Start of DATA PROVIDED

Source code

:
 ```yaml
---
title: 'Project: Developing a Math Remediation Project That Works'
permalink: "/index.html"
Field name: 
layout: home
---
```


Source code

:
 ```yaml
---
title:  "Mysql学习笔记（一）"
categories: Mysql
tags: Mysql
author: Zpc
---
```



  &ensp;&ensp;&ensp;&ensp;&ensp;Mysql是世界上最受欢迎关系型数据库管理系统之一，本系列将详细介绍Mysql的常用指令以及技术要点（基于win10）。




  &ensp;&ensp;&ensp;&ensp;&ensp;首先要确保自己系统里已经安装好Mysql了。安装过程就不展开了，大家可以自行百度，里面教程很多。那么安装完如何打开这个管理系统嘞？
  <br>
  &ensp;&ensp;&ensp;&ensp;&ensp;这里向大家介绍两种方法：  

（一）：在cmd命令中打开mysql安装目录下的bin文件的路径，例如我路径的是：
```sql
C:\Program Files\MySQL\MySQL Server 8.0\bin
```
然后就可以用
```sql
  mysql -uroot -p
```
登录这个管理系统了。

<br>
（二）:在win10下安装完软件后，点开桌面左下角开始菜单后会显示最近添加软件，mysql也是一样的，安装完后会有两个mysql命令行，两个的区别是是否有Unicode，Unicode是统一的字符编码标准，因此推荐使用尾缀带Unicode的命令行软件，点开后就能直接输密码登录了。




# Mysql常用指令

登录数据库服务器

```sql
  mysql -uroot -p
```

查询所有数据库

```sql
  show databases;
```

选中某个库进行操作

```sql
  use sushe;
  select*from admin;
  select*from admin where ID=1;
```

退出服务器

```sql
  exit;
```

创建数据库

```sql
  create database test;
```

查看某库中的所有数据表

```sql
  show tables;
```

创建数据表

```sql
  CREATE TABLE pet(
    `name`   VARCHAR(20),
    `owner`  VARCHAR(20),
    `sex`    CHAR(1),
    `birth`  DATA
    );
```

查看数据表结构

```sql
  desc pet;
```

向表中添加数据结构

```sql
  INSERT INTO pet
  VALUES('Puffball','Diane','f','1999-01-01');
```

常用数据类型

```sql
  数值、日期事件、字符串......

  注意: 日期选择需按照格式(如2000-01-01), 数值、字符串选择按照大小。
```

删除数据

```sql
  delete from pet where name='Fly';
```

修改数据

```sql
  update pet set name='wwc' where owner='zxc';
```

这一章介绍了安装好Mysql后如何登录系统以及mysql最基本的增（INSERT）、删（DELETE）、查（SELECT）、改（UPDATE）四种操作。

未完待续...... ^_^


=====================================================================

End of DATA PROVIDED

Give the number of lines in the entries that include the string "ensp", and nothing else.

### SOLUTION FOR THIS EXERCISE
3